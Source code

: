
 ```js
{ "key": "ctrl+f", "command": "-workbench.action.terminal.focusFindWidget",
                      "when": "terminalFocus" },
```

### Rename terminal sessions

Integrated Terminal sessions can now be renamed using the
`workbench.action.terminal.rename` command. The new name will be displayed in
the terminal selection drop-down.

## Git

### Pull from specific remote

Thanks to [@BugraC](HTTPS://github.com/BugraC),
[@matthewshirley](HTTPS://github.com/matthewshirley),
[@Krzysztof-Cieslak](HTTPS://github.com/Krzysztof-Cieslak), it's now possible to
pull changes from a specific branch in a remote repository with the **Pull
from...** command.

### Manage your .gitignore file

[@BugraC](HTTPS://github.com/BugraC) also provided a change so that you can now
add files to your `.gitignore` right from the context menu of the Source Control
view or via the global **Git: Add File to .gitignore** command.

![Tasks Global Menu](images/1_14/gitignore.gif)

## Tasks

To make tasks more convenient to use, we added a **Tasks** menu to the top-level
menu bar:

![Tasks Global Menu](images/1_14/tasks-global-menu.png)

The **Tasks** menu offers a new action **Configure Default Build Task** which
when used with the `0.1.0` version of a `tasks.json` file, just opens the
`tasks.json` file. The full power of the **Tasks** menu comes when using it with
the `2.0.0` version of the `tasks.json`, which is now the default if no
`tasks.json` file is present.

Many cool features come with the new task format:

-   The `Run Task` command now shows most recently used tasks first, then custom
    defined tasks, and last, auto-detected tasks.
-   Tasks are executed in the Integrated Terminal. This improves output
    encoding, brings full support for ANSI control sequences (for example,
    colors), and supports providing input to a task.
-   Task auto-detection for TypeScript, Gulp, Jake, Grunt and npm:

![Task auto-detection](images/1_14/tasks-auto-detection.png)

━━━━━━━━━━━━━━━━━━━━━━━━━━━━━━

### Task directions
The complete material above is to be retyped word for word.

### Answer
Source code

:
 ```js
{ "key": "ctrl+f", "command": "-workbench.action.terminal.focusFindWidget",
                      "when": "terminalFocus" },
```

### Rename terminal sessions

Integrated Terminal sessions can now be renamed using the
`workbench.action.terminal.rename` command. The new name will be displayed in
the terminal selection drop-down.

## Git

### Pull from specific remote

Thanks to [@BugraC](HTTPS://github.com/BugraC),
[@matthewshirley](HTTPS://github.com/matthewshirley),
[@Krzysztof-Cieslak](HTTPS://github.com/Krzysztof-Cieslak), it's now possible to
pull changes from a specific branch in a remote repository with the **Pull
from...** command.

### Manage your .gitignore file

[@BugraC](HTTPS://github.com/BugraC) also provided a change so that you can now
add files to your `.gitignore` right from the context menu of the Source Control
view or via the global **Git: Add File to .gitignore** command.

![Tasks Global Menu](images/1_14/gitignore.gif)

## Tasks

To make tasks more convenient to use, we added a **Tasks** menu to the top-level
menu bar:

![Tasks Global Menu](images/1_14/tasks-global-menu.png)

The **Tasks** menu offers a new action **Configure Default Build Task** which
when used with the `0.1.0` version of a `tasks.json` file, just opens the
`tasks.json` file. The full power of the **Tasks** menu comes when using it with
the `2.0.0` version of the `tasks.json`, which is now the default if no
`tasks.json` file is present.

Many cool features come with the new task format:

-   The `Run Task` command now shows most recently used tasks first, then custom
    defined tasks, and last, auto-detected tasks.
-   Tasks are executed in the Integrated Terminal. This improves output
    encoding, brings full support for ANSI control sequences (for example,
    colors), and supports providing input to a task.
-   Task auto-detection for TypeScript, Gulp, Jake, Grunt and npm:

![Task auto-detection](images/1_14/tasks-auto-detection.png)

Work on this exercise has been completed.